Segment Start: RECORDS SUPPLIED

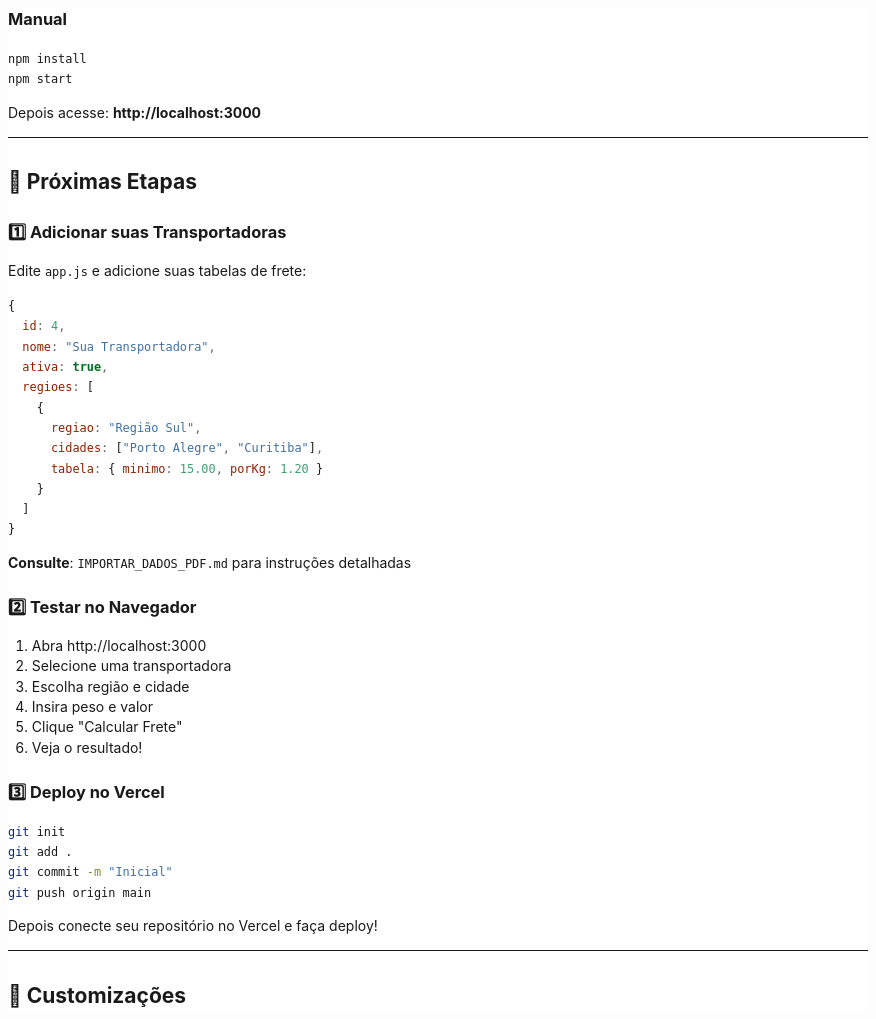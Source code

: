 ### Manual
```bash
npm install
npm start
```

Depois acesse: **http://localhost:3000**

---

## 📝 Próximas Etapas

### 1️⃣ Adicionar suas Transportadoras
Edite `app.js` e adicione suas tabelas de frete:

```javascript
{
  id: 4,
  nome: "Sua Transportadora",
  ativa: true,
  regioes: [
    {
      regiao: "Região Sul",
      cidades: ["Porto Alegre", "Curitiba"],
      tabela: { minimo: 15.00, porKg: 1.20 }
    }
  ]
}
```

**Consulte**: `IMPORTAR_DADOS_PDF.md` para instruções detalhadas

### 2️⃣ Testar no Navegador
1. Abra http://localhost:3000
2. Selecione uma transportadora
3. Escolha região e cidade
4. Insira peso e valor
5. Clique "Calcular Frete"
6. Veja o resultado!

### 3️⃣ Deploy no Vercel
```bash
git init
git add .
git commit -m "Inicial"
git push origin main
```

Depois conecte seu repositório no Vercel e faça deploy!

---

## 🎨 Customizações
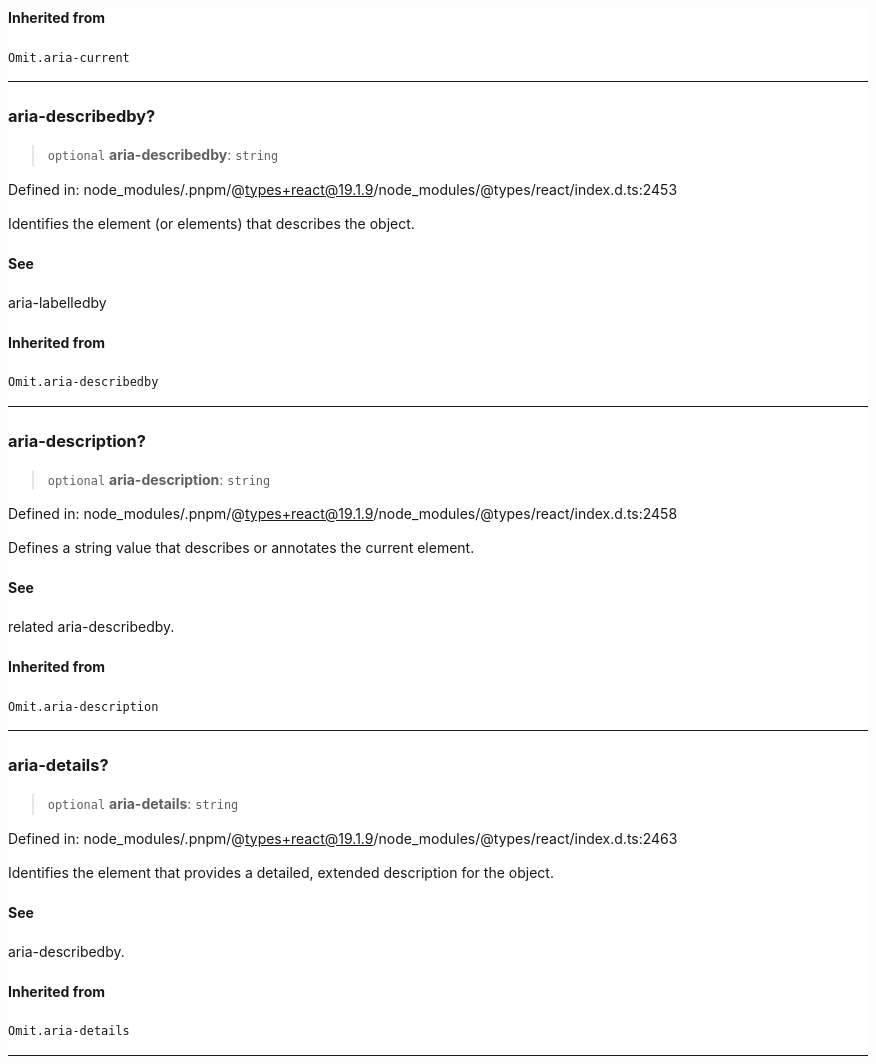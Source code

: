#### Inherited from

`Omit.aria-current`

***

### aria-describedby?

> `optional` **aria-describedby**: `string`

Defined in: node\_modules/.pnpm/@types+react@19.1.9/node\_modules/@types/react/index.d.ts:2453

Identifies the element (or elements) that describes the object.

#### See

aria-labelledby

#### Inherited from

`Omit.aria-describedby`

***

### aria-description?

> `optional` **aria-description**: `string`

Defined in: node\_modules/.pnpm/@types+react@19.1.9/node\_modules/@types/react/index.d.ts:2458

Defines a string value that describes or annotates the current element.

#### See

related aria-describedby.

#### Inherited from

`Omit.aria-description`

***

### aria-details?

> `optional` **aria-details**: `string`

Defined in: node\_modules/.pnpm/@types+react@19.1.9/node\_modules/@types/react/index.d.ts:2463

Identifies the element that provides a detailed, extended description for the object.

#### See

aria-describedby.

#### Inherited from

`Omit.aria-details`

***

Segment End: RECORDS SUPPLIED

YOUR GOAL: Whichever lines of the records above hold the word "describes" should all be copied out.

EXPECTED ANSWER:
Identifies the element (or elements) that describes the object.
Defines a string value that describes or annotates the current element.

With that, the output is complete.